--- LISTED ENTRIES Enclosed Below ---
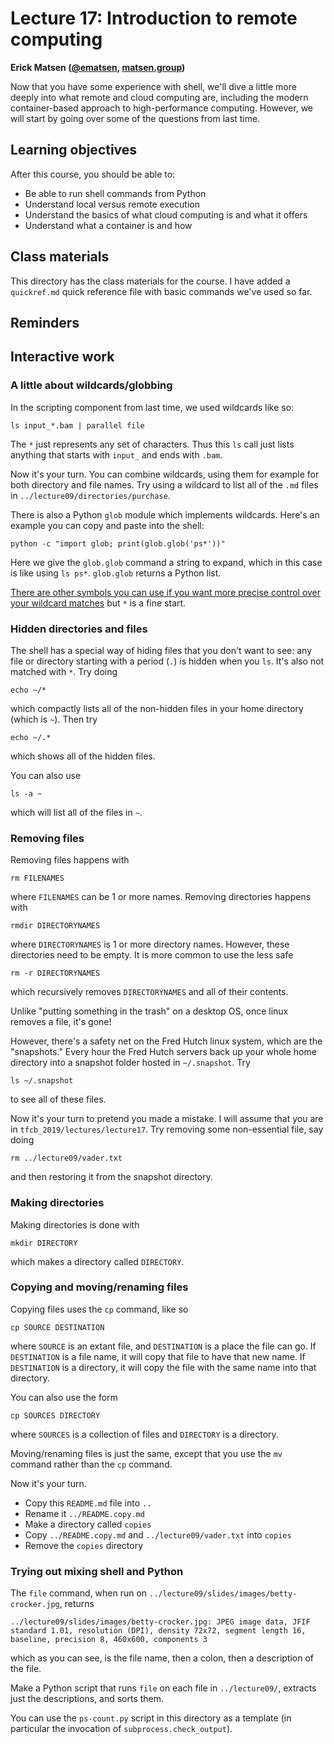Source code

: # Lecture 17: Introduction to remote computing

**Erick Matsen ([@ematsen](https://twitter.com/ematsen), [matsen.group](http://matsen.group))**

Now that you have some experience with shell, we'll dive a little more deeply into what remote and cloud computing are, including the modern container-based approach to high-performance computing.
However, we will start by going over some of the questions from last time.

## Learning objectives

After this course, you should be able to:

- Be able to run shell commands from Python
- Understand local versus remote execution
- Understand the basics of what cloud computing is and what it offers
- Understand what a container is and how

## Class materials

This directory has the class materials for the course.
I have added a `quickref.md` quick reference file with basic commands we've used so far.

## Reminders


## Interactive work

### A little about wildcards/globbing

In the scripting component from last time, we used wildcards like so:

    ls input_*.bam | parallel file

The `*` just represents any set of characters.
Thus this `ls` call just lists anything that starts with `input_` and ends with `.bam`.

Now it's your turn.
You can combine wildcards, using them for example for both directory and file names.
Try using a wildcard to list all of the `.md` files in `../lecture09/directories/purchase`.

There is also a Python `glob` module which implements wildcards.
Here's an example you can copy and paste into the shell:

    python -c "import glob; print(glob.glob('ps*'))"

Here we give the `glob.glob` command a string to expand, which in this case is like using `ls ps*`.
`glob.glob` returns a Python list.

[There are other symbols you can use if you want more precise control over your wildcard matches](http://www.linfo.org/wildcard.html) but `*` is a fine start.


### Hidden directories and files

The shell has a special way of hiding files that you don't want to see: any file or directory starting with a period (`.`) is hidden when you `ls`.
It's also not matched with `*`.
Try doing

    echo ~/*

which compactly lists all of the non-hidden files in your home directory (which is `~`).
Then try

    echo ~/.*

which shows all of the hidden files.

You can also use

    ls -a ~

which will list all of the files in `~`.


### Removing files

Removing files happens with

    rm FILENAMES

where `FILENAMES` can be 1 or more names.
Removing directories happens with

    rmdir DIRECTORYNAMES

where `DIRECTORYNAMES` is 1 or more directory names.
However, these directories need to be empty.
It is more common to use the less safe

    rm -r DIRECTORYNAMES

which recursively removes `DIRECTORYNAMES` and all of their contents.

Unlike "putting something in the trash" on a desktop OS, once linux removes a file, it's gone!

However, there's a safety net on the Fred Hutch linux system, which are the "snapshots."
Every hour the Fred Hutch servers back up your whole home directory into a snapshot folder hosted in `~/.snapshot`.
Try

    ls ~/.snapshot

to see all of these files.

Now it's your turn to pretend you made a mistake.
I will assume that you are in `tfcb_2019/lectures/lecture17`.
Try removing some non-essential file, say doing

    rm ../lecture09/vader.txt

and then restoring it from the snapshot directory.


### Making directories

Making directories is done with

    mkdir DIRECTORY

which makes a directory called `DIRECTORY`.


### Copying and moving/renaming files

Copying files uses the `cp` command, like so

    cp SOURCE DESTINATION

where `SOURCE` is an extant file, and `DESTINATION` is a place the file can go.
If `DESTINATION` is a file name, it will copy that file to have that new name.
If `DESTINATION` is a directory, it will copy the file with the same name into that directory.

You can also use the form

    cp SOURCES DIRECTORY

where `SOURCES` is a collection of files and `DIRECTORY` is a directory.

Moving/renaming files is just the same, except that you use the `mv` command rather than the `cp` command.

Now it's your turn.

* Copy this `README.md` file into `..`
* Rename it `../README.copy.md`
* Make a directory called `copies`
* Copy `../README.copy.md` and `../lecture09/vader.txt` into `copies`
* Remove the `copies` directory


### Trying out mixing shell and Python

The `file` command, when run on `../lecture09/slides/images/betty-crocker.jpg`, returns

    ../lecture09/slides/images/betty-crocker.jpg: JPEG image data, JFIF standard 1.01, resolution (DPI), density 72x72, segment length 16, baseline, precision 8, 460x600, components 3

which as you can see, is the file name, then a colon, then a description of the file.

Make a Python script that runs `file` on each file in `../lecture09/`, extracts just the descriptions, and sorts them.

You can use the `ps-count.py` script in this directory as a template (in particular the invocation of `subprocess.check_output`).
--- End of Enclosed LISTED ENTRIES ---
TASK ITEM - Among the records above, repeat exactly the line with "more directory names.", the line with "which recursively removes", and every line in between, and only those.

ANSWER TO THE PROBLEM -
where `DIRECTORYNAMES` is 1 or more directory names.
However, these directories need to be empty.
It is more common to use the less safe

    rm -r DIRECTORYNAMES

which recursively removes `DIRECTORYNAMES` and all of their contents.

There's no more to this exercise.